### Task details
Retype each line exactly as it stands, beginning at the first line of the material and finishing with the line that contains "- This is designed".

=== Begin Enclosure ===

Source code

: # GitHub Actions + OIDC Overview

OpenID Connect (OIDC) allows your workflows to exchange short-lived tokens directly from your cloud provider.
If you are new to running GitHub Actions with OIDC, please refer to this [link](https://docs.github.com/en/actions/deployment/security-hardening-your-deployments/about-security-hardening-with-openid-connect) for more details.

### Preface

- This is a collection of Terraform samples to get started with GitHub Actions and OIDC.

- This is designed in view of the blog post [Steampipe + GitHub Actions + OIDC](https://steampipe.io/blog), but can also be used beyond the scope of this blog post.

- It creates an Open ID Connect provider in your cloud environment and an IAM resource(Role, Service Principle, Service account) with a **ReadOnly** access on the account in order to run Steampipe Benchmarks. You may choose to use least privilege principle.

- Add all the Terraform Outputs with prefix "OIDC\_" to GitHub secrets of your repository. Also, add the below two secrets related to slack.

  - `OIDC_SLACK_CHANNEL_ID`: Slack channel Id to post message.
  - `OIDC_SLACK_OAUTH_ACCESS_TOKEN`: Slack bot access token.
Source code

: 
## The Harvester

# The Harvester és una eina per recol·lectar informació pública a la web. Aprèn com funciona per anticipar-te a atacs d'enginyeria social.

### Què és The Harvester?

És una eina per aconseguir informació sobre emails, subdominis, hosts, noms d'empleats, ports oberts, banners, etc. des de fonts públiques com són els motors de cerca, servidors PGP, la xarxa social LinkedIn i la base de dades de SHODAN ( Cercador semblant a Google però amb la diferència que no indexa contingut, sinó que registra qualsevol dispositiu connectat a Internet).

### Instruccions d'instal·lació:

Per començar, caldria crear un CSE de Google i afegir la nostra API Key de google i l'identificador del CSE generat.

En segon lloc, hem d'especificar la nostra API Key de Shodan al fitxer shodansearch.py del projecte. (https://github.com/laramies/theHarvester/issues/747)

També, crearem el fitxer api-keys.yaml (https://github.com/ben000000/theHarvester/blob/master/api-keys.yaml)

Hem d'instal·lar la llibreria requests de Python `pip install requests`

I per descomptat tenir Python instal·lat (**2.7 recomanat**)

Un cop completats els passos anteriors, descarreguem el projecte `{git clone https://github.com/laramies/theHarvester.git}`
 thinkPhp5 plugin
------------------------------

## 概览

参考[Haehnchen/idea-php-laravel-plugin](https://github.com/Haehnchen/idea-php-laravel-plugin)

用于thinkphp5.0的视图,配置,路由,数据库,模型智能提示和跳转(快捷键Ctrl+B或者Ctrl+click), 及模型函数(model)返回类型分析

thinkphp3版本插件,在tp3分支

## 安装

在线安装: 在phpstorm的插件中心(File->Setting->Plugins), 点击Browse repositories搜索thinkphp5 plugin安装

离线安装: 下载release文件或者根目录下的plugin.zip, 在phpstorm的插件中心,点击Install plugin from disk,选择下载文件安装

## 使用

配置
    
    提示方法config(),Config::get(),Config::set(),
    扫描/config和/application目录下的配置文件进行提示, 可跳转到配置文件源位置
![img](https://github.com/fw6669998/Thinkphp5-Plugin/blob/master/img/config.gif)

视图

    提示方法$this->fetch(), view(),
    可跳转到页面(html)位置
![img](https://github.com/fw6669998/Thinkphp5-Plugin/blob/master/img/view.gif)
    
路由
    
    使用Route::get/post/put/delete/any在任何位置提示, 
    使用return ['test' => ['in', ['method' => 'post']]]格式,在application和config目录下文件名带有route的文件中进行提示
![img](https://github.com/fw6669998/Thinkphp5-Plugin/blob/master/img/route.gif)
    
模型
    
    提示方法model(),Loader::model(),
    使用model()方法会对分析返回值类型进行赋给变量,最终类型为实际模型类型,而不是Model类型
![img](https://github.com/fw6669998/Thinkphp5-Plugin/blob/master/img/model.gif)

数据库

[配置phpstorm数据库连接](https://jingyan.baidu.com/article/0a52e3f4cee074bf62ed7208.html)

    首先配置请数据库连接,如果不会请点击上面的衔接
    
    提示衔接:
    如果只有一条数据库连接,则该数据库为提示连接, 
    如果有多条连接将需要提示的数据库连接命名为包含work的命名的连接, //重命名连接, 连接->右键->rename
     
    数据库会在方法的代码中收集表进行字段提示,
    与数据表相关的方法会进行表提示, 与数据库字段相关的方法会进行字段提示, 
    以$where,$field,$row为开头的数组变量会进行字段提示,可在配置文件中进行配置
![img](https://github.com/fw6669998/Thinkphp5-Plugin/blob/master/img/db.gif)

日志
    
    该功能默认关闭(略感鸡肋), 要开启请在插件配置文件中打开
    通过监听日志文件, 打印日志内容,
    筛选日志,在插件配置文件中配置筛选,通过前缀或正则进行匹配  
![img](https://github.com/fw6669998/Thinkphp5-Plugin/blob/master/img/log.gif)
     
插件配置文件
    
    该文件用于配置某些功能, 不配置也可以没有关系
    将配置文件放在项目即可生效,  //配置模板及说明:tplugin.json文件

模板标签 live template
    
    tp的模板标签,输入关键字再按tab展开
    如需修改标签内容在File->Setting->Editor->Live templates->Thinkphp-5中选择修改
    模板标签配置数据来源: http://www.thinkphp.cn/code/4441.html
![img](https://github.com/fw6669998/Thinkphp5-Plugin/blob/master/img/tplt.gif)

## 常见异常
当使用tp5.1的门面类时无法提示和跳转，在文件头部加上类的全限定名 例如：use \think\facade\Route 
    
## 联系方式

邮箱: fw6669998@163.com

=== End Enclosure ===

### Reply to the task
Source code

: # GitHub Actions + OIDC Overview

OpenID Connect (OIDC) allows your workflows to exchange short-lived tokens directly from your cloud provider.
If you are new to running GitHub Actions with OIDC, please refer to this [link](https://docs.github.com/en/actions/deployment/security-hardening-your-deployments/about-security-hardening-with-openid-connect) for more details.

### Preface

- This is a collection of Terraform samples to get started with GitHub Actions and OIDC.

- This is designed in view of the blog post [Steampipe + GitHub Actions + OIDC](https://steampipe.io/blog), but can also be used beyond the scope of this blog post.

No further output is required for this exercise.